As I’m standing in line, two hours before me and the other 34 people in the group enter Auditorium 1 to see Avengers: Infinity War, Marvel Studios’ 19th film, I can’t help but worry that this movie will suck. I can’t help but panic over the fates of these 27 characters I’ve grown up seeing on screen for pretty much all of my teenage years. I can’t help but wonder if directors Anthony and Joe Russo have taken on too gargantuan of a task, worrying they’d crack under pressure and produce only a subpar movie that, in Marvel Studios’ near-perfect record, would actually end up being a pretty big stain on it.
Thirty minutes later, the doors of Auditorium 1 open and our group takes up a substantially large portion of, if not all of, the large middle section of unreserved seats. We pass the next hour and a half catching up with each other, making final predictions, and barely containing our excitement. We also end up participating in a round of HQ Trivia with each other, alongside other Marvel-obsessed moviegoers near us in the theater. As more people start to pile in, including familiar faces from some of my classes and people I lived with in my freshman dorm, I couldn’t contain my excitement alongside my four other StuCo teachers.
And, despite its whopping runtime of 149 minutes, Avengers: Infinity War passed by with a snap of its fingers.
Hyped up as the culmination of the last ten years of Marvel Studios movies, Avengers: Infinity War is not meant to have a social agenda like Black Panther, or kickoff the start of something greater like Iron Man. It’s a marvelous (sorry), astounding movie, and lives up to its grand, impossible scale. In all senses — from its cast, to its visuals, to its sweeping, tragic, epic tale, Avengers: Infinity War is ambitious, daring, and lives up to its praise and anticipation, launching the MCU and its fans into a familiar yet new, uncharted atmosphere within Marvel Studios’ legacy. Everything passes by so quickly because from the first minute of the film, you are engaged and pulled into this world once again, and you can’t let go.
Thankfully, the Russo brothers have delivered a magnificent entry into the MCU that only further shows their cinematic skills. Granted, this movie still has problems: the plot is not as airtight as the Russo brothers' other Marvel Studios films, Captain America: The Winter Soldier and Captain America: Civil War; sometimes the balance between humor and darkness gets erratic, and some characters retract rather than progress and grow.
And, most importantly, you need to do your homework. If you had walked into this movie missing some key films, like the Russo brothers’ previous two Marvel movies or any of the previous Avengers films, you would have been lost. While waiting for the movie, we made one of our friends who hadn’t seen Thor: Ragnarok before, (attempt to) finish it while waiting for the movie to start.

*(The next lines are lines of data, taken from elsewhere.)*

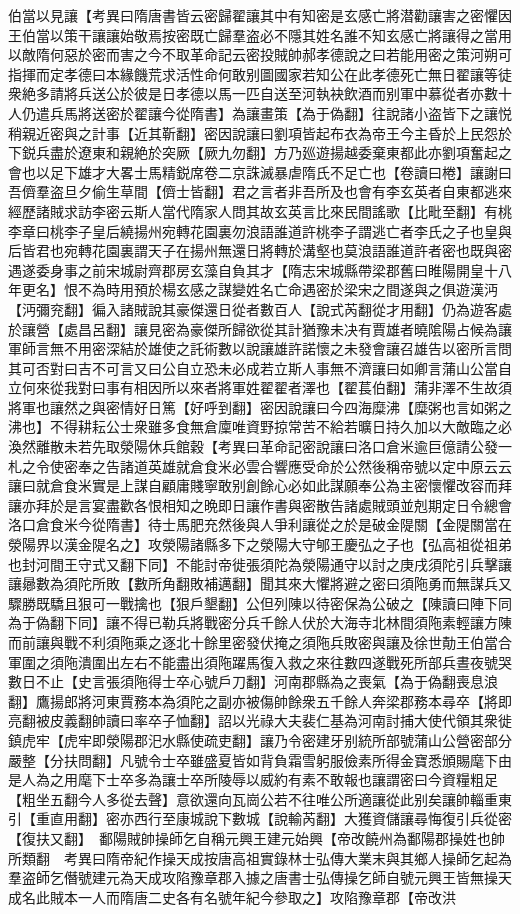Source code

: 伯當以見讓【考異曰隋唐書皆云密歸翟讓其中有知密是玄感亡將潜勸讓害之密懼因王伯當以策干讓讓始敬焉按密既亡歸羣盗必不隱其姓名誰不知玄感亡將讓得之當用以敵隋何惡於密而害之今不取革命記云密投賊帥郝孝德說之曰若能用密之策河朔可指揮而定孝德曰本緣饑荒求活性命何敢别圖國家若知公在此孝德死亡無日翟讓等徒衆絶多請將兵送公於彼是日孝德以馬一匹自送至河執袂飲酒而别軍中慕從者亦數十人仍遣兵馬將送密於翟讓今從隋書】為讓畫策【為于偽翻】往說諸小盗皆下之讓悦稍親近密與之計事【近其靳翻】密因說讓曰劉項皆起布衣為帝王今主昏於上民怨於下鋭兵盡於遼東和親絶於突厥【厥九勿翻】方乃廵遊揚越委棄東都此亦劉項奮起之會也以足下雄才大畧士馬精鋭席卷二京誅滅暴虐隋氏不足亡也【卷讀曰棬】讓謝曰吾儕羣盗旦夕偷生草間【儕士皆翻】君之言者非吾所及也會有李玄英者自東都逃來經歷諸賊求訪李密云斯人當代隋家人問其故玄英言比來民間謠歌【比毗至翻】有桃李章曰桃李子皇后繞揚州宛轉花園裏勿浪語誰道許桃李子謂逃亡者李氏之子也皇與后皆君也宛轉花園裏謂天子在揚州無還日將轉於溝壑也莫浪語誰道許者密也既與密遇遂委身事之前宋城尉齊郡房玄藻自負其才【隋志宋城縣帶梁郡舊曰睢陽開皇十八年更名】恨不為時用預於楊玄感之謀變姓名亡命遇密於梁宋之間遂與之俱遊漢沔【沔彌兖翻】徧入諸賊說其豪傑還日從者數百人【說式芮翻從才用翻】仍為遊客處於讓營【處昌呂翻】讓見密為豪傑所歸欲從其計猶豫未决有賈雄者曉隂陽占候為讓軍師言無不用密深結於雄使之託術數以說讓雄許諾懷之未發會讓召雄告以密所言問其可否對曰吉不可言又曰公自立恐未必成若立斯人事無不濟讓曰如卿言蒲山公當自立何來從我對曰事有相因所以來者將軍姓翟翟者澤也【翟萇伯翻】蒲非澤不生故須將軍也讓然之與密情好日篤【好呼到翻】密因說讓曰今四海糜沸【糜粥也言如粥之沸也】不得耕耘公士衆雖多食無倉廩唯資野掠常苦不給若曠日持久加以大敵臨之必渙然離散未若先取滎陽休兵館穀【考異曰革命記密說讓曰洛口倉米逾巨億請公發一札之令使密奉之告諸道英雄就倉食米必雲合響應受命於公然後稱帝號以定中原云云讓曰就倉食米實是上謀自顧庸賤寧敢别創餘心必如此謀願奉公為主密懷懼改容而拜讓亦拜於是言宴盡歡各恨相知之晩即日讓作書與密散告諸處賊頭並剋期定日令總會洛口倉食米今從隋書】待士馬肥充然後與人爭利讓從之於是破金隄關【金隄關當在滎陽界以漢金隄名之】攻滎陽諸縣多下之滎陽大守郇王慶弘之子也【弘高祖從祖弟也封河間王守式又翻下同】不能討帝徙張須陀為滎陽通守以討之庚戌須陀引兵擊讓讓曏數為須陀所敗【數所角翻敗補邁翻】聞其來大懼將避之密曰須陁勇而無謀兵又驟勝既驕且狠可一戰擒也【狠戶墾翻】公但列陳以待密保為公破之【陳讀曰陣下同為于偽翻下同】讓不得已勒兵將戰密分兵千餘人伏於大海寺北林間須陁素輕讓方陳而前讓與戰不利須陁乘之逐北十餘里密發伏掩之須陁兵敗密與讓及徐世勣王伯當合軍圍之須陁潰圍出左右不能盡出須陁躍馬復入救之來往數四遂戰死所部兵晝夜號哭數日不止【史言張須陁得士卒心號戶刀翻】河南郡縣為之喪氣【為于偽翻喪息浪翻】鷹揚郎將河東賈務本為須陀之副亦被傷帥餘衆五千餘人奔梁郡務本尋卒【將即亮翻被皮義翻帥讀曰率卒子恤翻】詔以光祿大夫裴仁基為河南討捕大使代領其衆徙鎮虎牢【虎牢即滎陽郡汜水縣使疏吏翻】讓乃令密建牙别統所部號蒲山公營密部分嚴整【分扶問翻】凡號令士卒雖盛夏皆如背負霜雪躬服儉素所得金寶悉頒賜麾下由是人為之用麾下士卒多為讓士卒所陵辱以威約有素不敢報也讓謂密曰今資糧粗足【粗坐五翻今人多從去聲】意欲還向瓦崗公若不往唯公所適讓從此别矣讓帥輜重東引【重直用翻】密亦西行至康城說下數城【說輸芮翻】大獲資儲讓尋悔復引兵從密【復扶又翻】　鄱陽賊帥操師乞自稱元興王建元始興【帝改饒州為鄱陽郡操姓也帥所類翻　考異曰隋帝紀作操天成按唐高祖實錄林士弘傳大業末與其鄉人操師乞起為羣盗師乞僭號建元為天成攻陷豫章郡入據之唐書士弘傳操乞師自號元興王皆無操天成名此賊本一人而隋唐二史各有名號年紀今參取之】攻陷豫章郡【帝改洪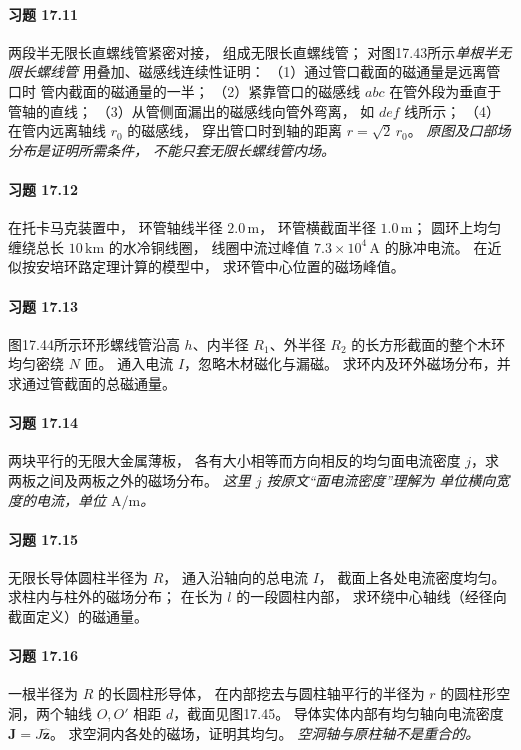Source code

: \paragraph{习题 17.11}
两段半无限长直螺线管紧密对接，
组成无限长直螺线管；
对图17.43所示\emph{单根半无限长螺线管}
用叠加、磁感线连续性证明：
（1）通过管口截面的磁通量是远离管口时
管内截面的磁通量的一半；
（2）紧靠管口的磁感线
\(abc\) 在管外段为垂直于管轴的直线；
（3）从管侧面漏出的磁感线向管外弯离，
如 \(def\) 线所示；
（4）在管内远离轴线 \(r_0\) 的磁感线，
穿出管口时到轴的距离
\(r=\sqrt2\,r_0\)。
\textit{原图及口部场分布是证明所需条件，
不能只套无限长螺线管内场。}

\paragraph{习题 17.12}
在托卡马克装置中，
环管轴线半径
\(2.0\,\mathrm m\)，
环管横截面半径
\(1.0\,\mathrm m\)；
圆环上均匀缠绕总长
\(10\,\mathrm{km}\) 的水冷铜线圈，
线圈中流过峰值
\(7.3\times10^4\,\mathrm A\)
的脉冲电流。
在近似按安培环路定理计算的模型中，
求环管中心位置的磁场峰值。

\paragraph{习题 17.13}
图17.44所示环形螺线管沿高
\(h\)、内半径 \(R_1\)、外半径
\(R_2\) 的长方形截面的整个木环
均匀密绕 \(N\) 匝。
通入电流 \(I\)，忽略木材磁化与漏磁。
求环内及环外磁场分布，并求通过管截面的总磁通量。

\paragraph{习题 17.14}
两块平行的无限大金属薄板，
各有大小相等而方向相反的均匀面电流密度
\(j\)，求两板之间及两板之外的磁场分布。
\textit{这里 \(j\) 按原文“面电流密度”理解为
单位横向宽度的电流，单位 \(\mathrm{A/m}\)。}

\paragraph{习题 17.15}
无限长导体圆柱半径为 \(R\)，
通入沿轴向的总电流 \(I\)，
截面上各处电流密度均匀。
求柱内与柱外的磁场分布；
在长为 \(l\) 的一段圆柱内部，
求环绕中心轴线（经径向截面定义）的磁通量。

\paragraph{习题 17.16}
一根半径为 \(R\) 的长圆柱形导体，
在内部挖去与圆柱轴平行的半径为 \(r\)
的圆柱形空洞，两个轴线
\(O,O'\) 相距 \(d\)，截面见图17.45。
导体实体内部有均匀轴向电流密度
\(\boldsymbol J=J\hat{\boldsymbol z}\)。
求空洞内各处的磁场，证明其均匀。
\textit{空洞轴与原柱轴不是重合的。}


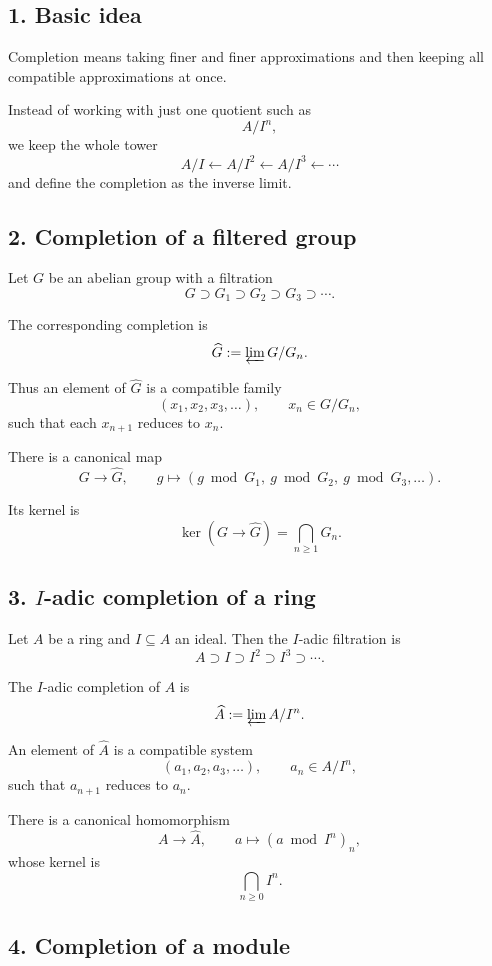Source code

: \documentclass[12pt,a4paper]{article}
\theoremstyle{plain}
\theoremstyle{definition}      %
\begin{document}
	\subsection*{1. Basic idea}
	
	Completion means taking finer and finer approximations and then keeping all compatible approximations at once.
	
	Instead of working with just one quotient such as
	\[
	A/I^n,
	\]
	we keep the whole tower
	\[
	A/I \xleftarrow{} A/I^2 \xleftarrow{} A/I^3 \xleftarrow{}\cdots
	\]
	and define the completion as the inverse limit.
	
	\subsection*{2. Completion of a filtered group}
	
	Let \(G\) be an abelian group with a filtration
	\[
	G \supset G_1 \supset G_2 \supset G_3 \supset \cdots.
	\]
	
	The corresponding completion is
	\[
	\widehat G := \varprojlim G/G_n.
	\]
	
	Thus an element of \(\widehat G\) is a compatible family
	\[
	(x_1,x_2,x_3,\dots),
	\qquad
	x_n\in G/G_n,
	\]
	such that each \(x_{n+1}\) reduces to \(x_n\).
	
	There is a canonical map
	\[
	G\to \widehat G,
	\qquad
	g\mapsto (g \bmod G_1,\ g\bmod G_2,\ g\bmod G_3,\dots).
	\]
	
	Its kernel is
	\[
	\ker(G\to \widehat G)=\bigcap_{n\ge1} G_n.
	\]
	
	\subsection*{3. \(I\)-adic completion of a ring}
	
	Let \(A\) be a ring and \(I\subseteq A\) an ideal. Then the \(I\)-adic filtration is
	\[
	A \supset I \supset I^2 \supset I^3 \supset \cdots.
	\]
	
	The \(I\)-adic completion of \(A\) is
	\[
	\widehat A := \varprojlim A/I^n.
	\]
	
	An element of \(\widehat A\) is a compatible system
	\[
	(a_1,a_2,a_3,\dots),
	\qquad
	a_n\in A/I^n,
	\]
	such that \(a_{n+1}\) reduces to \(a_n\).
	
	There is a canonical homomorphism
	\[
	A\to \widehat A,
	\qquad
	a\mapsto (a\bmod I^n)_n,
	\]
	whose kernel is
	\[
	\bigcap_{n\ge0} I^n.
	\]
	
	\subsection*{4. Completion of a module}
	
\end{document}
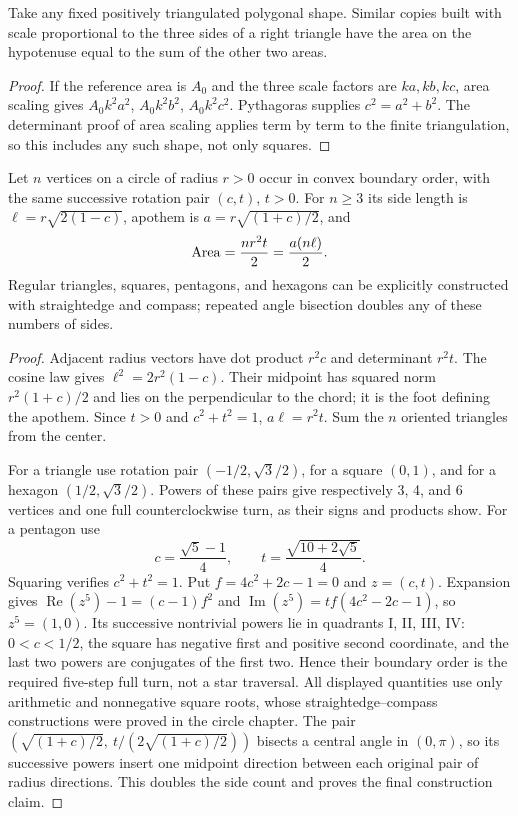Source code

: \begin{theorem}
\label{poly:similar-pythagoras}
Take any fixed positively triangulated polygonal shape. Similar copies
built with scale proportional to the three sides of a right triangle
have the area on the hypotenuse equal to the sum of the other two areas.
\end{theorem}
\begin{proof}
If the reference area is $A_0$ and the three scale factors are
$ka,kb,kc$, area scaling gives $A_0k^2a^2$, $A_0k^2b^2$,
$A_0k^2c^2$. Pythagoras supplies $c^2=a^2+b^2$.
The determinant proof of area scaling applies term by term to the finite
triangulation, so this includes any such shape, not only squares.
\end{proof}

\begin{theorem}
\label{poly:regular}
Let $n$ vertices on a circle of radius $r>0$ occur in convex boundary
order, with the same successive rotation pair $(c,t)$, $t>0$.
For $n\ge3$ its side length is $\ell=r\sqrt{2(1-c)}$, apothem is
$a=r\sqrt{(1+c)/2}$, and
\[
 \operatorname{Area}=\frac{nr^2t}{2}=\frac{a(n\ell)}2.
\]
Regular triangles, squares, pentagons, and hexagons can be explicitly
constructed with straightedge and compass; repeated angle bisection
doubles any of these numbers of sides.
\end{theorem}
\begin{proof}
Adjacent radius vectors have dot product $r^2c$ and determinant $r^2t$.
The cosine law gives $\ell^2=2r^2(1-c)$. Their midpoint has squared
norm $r^2(1+c)/2$ and lies on the perpendicular to the chord; it is
the foot defining the apothem. Since $t>0$ and $c^2+t^2=1$,
$a\ell=r^2t$. Sum the $n$ oriented triangles from the center.

For a triangle use rotation pair $(-1/2,\sqrt3/2)$, for a square
$(0,1)$, and for a hexagon $(1/2,\sqrt3/2)$. Powers of these pairs
give respectively 3, 4, and 6 vertices and one full counterclockwise turn,
as their signs and products show. For a pentagon use
\[
 c=\frac{\sqrt5-1}{4},\qquad
 t=\frac{\sqrt{10+2\sqrt5}}4.
\]
Squaring verifies $c^2+t^2=1$. Put $f=4c^2+2c-1=0$ and $z=(c,t)$.
Expansion gives $\operatorname{Re}(z^5)-1=(c-1)f^2$ and
$\operatorname{Im}(z^5)=tf(4c^2-2c-1)$, so $z^5=(1,0)$.
Its successive nontrivial powers lie in quadrants
I, II, III, IV: $0<c<1/2$, the square has negative first and positive
second coordinate, and the last two powers are conjugates of the first
two. Hence their boundary order is the required five-step full turn,
not a star traversal. All displayed quantities use only arithmetic and
nonnegative square roots, whose straightedge--compass constructions were
proved in the circle chapter. The pair
$(\sqrt{(1+c)/2},\ t/(2\sqrt{(1+c)/2}))$ bisects a central angle
in $(0,\pi)$, so its successive powers insert one midpoint direction
between each original pair of radius directions. This doubles the side
count and proves the final construction claim.
\end{proof}
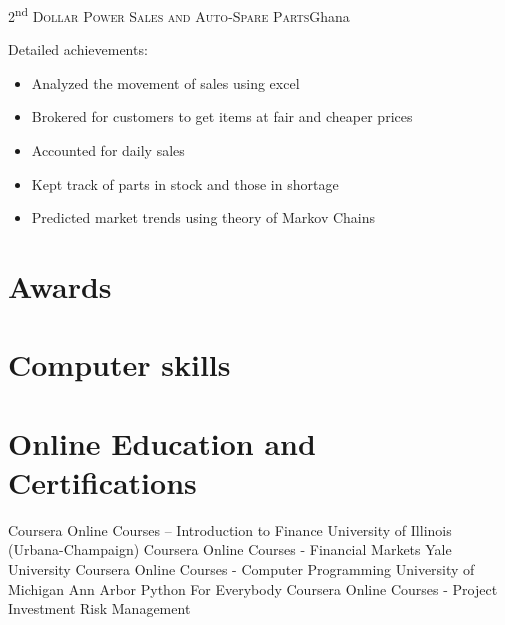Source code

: \documentclass[11pt,a4paper,sans]{moderncv}\usepackage[]{graphicx}\usepackage[]{xcolor}
\begin{document}
{2\textsuperscript{nd}}
{\textsc{Dollar Power Sales and Auto-Spare Parts}}{Ghana}
{}{
Detailed achievements:
\begin{itemize}
\item 	Analyzed the movement of sales using excel
\item 	Brokered for customers to get items at fair and cheaper prices
\item 	Accounted for daily sales
\item 	Kept track of parts in stock and those in shortage
\item 	Predicted market trends using theory of Markov Chains
\end{itemize}}

\section{Awards}


\section{Computer skills}



\section{Online Education and Certifications}
{Coursera Online Courses – Introduction to Finance
 University of Illinois (Urbana-Champaign)}
{Coursera Online Courses - Financial Markets
Yale University}
{Coursera Online Courses - Computer Programming
University of Michigan Ann Arbor
Python For Everybody}
{Coursera Online Courses - Project
Investment Risk Management}
\end{document}
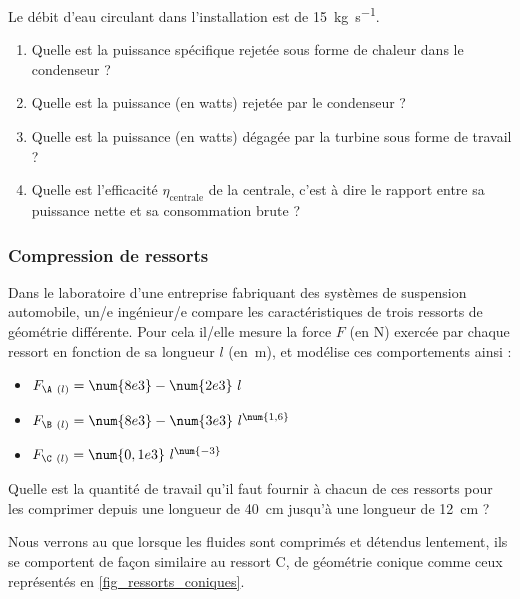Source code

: 	Le débit d’eau circulant dans l’installation est de \SI{15}{\kilogram\per\second}.

	\begin{enumerate}
		\item Quelle est la puissance spécifique rejetée sous forme de chaleur dans le condenseur ?
		\item Quelle est la puissance (en \si{watts}) rejetée par le condenseur ?
		\item Quelle est la puissance (en \si{watts}) dégagée par la turbine sous forme de travail ?
		\item Quelle est l’efficacité $\eta_{\text{centrale}}$ de la centrale, c’est à dire le rapport entre sa puissance nette et sa consommation brute ?
	\end{enumerate}	

\subsubsection{Compression de ressorts}
\label{exo_compression_ressorts}
	
	Dans le laboratoire d’une entreprise fabriquant des systèmes de suspension automobile, un/e ingénieur/e compare les caractéristiques de trois ressorts de géométrie différente. Pour cela il/elle mesure la force $F$ (en \si{\newton}) exercée par chaque ressort en fonction de sa longueur $l$ (en~\si{\metre}), et modélise ces comportements ainsi :
	
		\begin{itemize}
			\item \onlyframabook{~~}$F_{\A\ (l)} = \num{8e3} - \num{2e3} \ l$
			\item \onlyframabook{~~}$F_{\B\ (l)} = \num{8e3} - \num{3e3} \ l^{\num{1,6}}$
			\item \onlyframabook{~~}$F_{\C\ (l)} = \num{0,1e3} \ l^{\num{-3}}$
		\end{itemize}
		
	Quelle est la quantité de travail qu’il faut fournir à chacun de ces ressorts pour les comprimer depuis une longueur de \SI{40}{\centi\metre} jusqu’à une longueur de \SI{12}{\centi\metre} ?
	
	Nous verrons au \coursdeux que lorsque les fluides sont comprimés et détendus lentement, ils se comportent de façon similaire au ressort C, de géométrie conique comme ceux représentés en \cref{fig_ressorts_coniques}.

But, it is evident that the Russos know what they are doing. The one-liners stick a near-perfect landing, especially those that are effectively timed to fit the movie’s tone. The visuals of the movie are breathtaking, inventive, and creative, truly expanding into the imagination of the MCU. The movie’s huge action sequences (think of the airport scene in Captain America: Civil War but around three of them) are engaging and incredibly immersive, only pulling the audience even more into this world that they love. And perhaps most shockingly, each hero feels like they’ve been given an equal chance to shine.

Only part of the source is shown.